Hand sanitizers are a common item on our desktop, in our bags, as well as for grocery stores, gyms, and other facilities. Hand sanitizers combat bacteria, viruses and other pathogens that threaten our health every day.
But still many questions are omitted. Which hand sanitizer works best? Which hand sanitizer is the most effective to use? Is alcoholic hand sanitizer better than alcohol-free hand sanitizer?
Currently, the market offers us two different options: alcohol-based gels and alcohol-free foaming hand sanitizers. Both options have their benefits and drawbacks. Choose the one that is right for you. Think how and where you need to use hand sanitizer very much.
Benefits and concerns about alcohol-based gel sanitizers
Alcohol-based products will include two active ingredients; Alcohol or Isopropanol. They share many of the same qualities. Their main difference is at the molecular level. A distinctive property they both share is that they are highly flammable. The FDA recommends that hand sanitizers should contain 60% –95% alcohol for maximum efficacy. Hospitals and other facilities need to consult their local fire officials when planning the installation of alcohol-based dispensers. Facilities must follow local regulations and codes when dealing with such flammable compounds.
Another concern with alcohol-based hand sanitizers is the potential toxicity hazards on ingestion. Most dispensing mechanisms are easy to open for hand sanitizers. With high levels of alcohol concentration, intake can cause acute alcohol poisoning in children and adults.
A common side effect associated with repeated use of alcohol-based hand sanitizers is dryness and breakage that can occur on the hands. This happens because alcohol snatches the oil present in your skin which retains moisture. Temporary absence of these oils may increase skin irritation on the hands. It can also be a symptom of dermatitis. Alcohol can stain areas where the dispenser may drip or leak.
Prolonged action (second to hand washing) alcohol-based products have been recommended by major global health organizations such as the CDC, WHO and FDA. It is still the most commonly used sanitizer in hospitals and other health care facilities. Its effectiveness has been proven time and time again with understanding the test of time.
Pros and cons of alcohol-free hand sanitizers
Most non-alcohol hand sanitizer products available today come in water-based foam. The active ingredient in the products is benzalkonium chloride, a quaternary ammonium. They still provide the same protection as alcohol-based products. The rest of the solution is primarily water and will often be enhanced with skin conditioners such as vitamin E and green tea extract. It is non-flammable, and the low concentration of benzalkonium makes it relatively non-toxic. However, these products are only recommended for outdoor use.
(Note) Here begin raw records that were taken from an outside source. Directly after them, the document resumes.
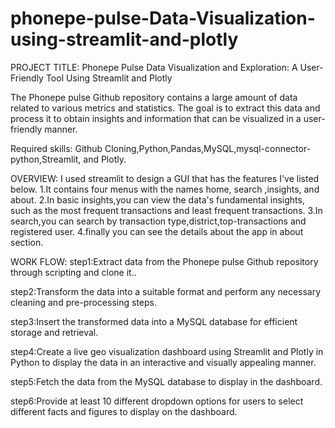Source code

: # phonepe-pulse-Data-Visualization-using-streamlit-and-plotly
PROJECT TITLE: Phonepe Pulse Data Visualization and Exploration:
               A User-Friendly Tool Using Streamlit and Plotly

The Phonepe pulse Github repository contains a large amount of data related to
various metrics and statistics. The goal is to extract this data and process it to obtain
insights and information that can be visualized in a user-friendly manner.

Required skills: Github Cloning,Python,Pandas,MySQL,mysql-connector-python,Streamlit, and Plotly.

OVERVIEW: I used streamlit to design a GUI that has the features I've listed below.
1.It contains four menus with the names home, search ,insights, and about.
2.In basic insights,you can view the data's fundamental insights, such as the most frequent transactions and least frequent transactions.
3.In search,you can search by transaction type,district,top-transactions and registered user.
4.finally you can see the details about the app in about section.

WORK FLOW:
step1:Extract data from the Phonepe pulse Github repository through scripting and
clone it..

step2:Transform the data into a suitable format and perform any necessary cleaning
and pre-processing steps.

step3:Insert the transformed data into a MySQL database for efficient storage and
retrieval.

step4:Create a live geo visualization dashboard using Streamlit and Plotly in Python
to display the data in an interactive and visually appealing manner.

step5:Fetch the data from the MySQL database to display in the dashboard.

step6:Provide at least 10 different dropdown options for users to select different
facts and figures to display on the dashboard.
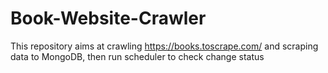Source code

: # Book-Website-Crawler
This repository aims at crawling https://books.toscrape.com/ and scraping data to MongoDB, then run scheduler to check change status
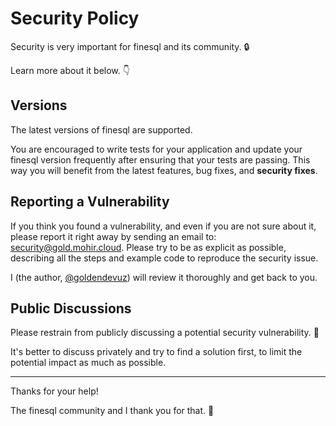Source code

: # Security Policy

Security is very important for finesql and its community. 🔒

Learn more about it below. 👇

## Versions

The latest versions of finesql are supported.

You are encouraged to write tests for your application and update your finesql version frequently after ensuring that your tests are passing. This way you will benefit from the latest features, bug fixes, and **security fixes**.

## Reporting a Vulnerability

If you think you found a vulnerability, and even if you are not sure about it, please report it right away by sending an email to: security@gold.mohir.cloud. Please try to be as explicit as possible, describing all the steps and example code to reproduce the security issue.

I (the author, [@goldendevuz](https://telegram.com/goldendevuz)) will review it thoroughly and get back to you.

## Public Discussions

Please restrain from publicly discussing a potential security vulnerability. 🙊

It's better to discuss privately and try to find a solution first, to limit the potential impact as much as possible.

---

Thanks for your help!

The finesql community and I thank you for that. 🙇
Alcohol-free hand sanitizer entered the market to address gels' concerns and complaints. In many ways, they have succeeded. Usually, these solutions are very easy on hands. They think very little about danger in cases of accidental ingestion. Hand sanitizers without alcohol are a low fire hazard and are non-harmful to surfaces. Another obvious advantage is the extended security that occurs.
A potential drawback with non-alcoholic solutions is that they often come in the form of foam. This can change from a non-foaming system to cost prohibitive as new hardware will be required to install it.
Regardless of some conspicuous advantages, liquor free based items stay to acquire genuine foothold in the wellbeing market. Alcohol-based gels are preferred by health organizations, and are therefore seen by many in the field as a more reliable solution. It is not that these organizations do not recognize the effectiveness of benzalkonium-based solutions. The term "alcohol-free" can apply to any number of products on the market. It is a broad term that makes it impossible for agencies like the CDC and WHO to support.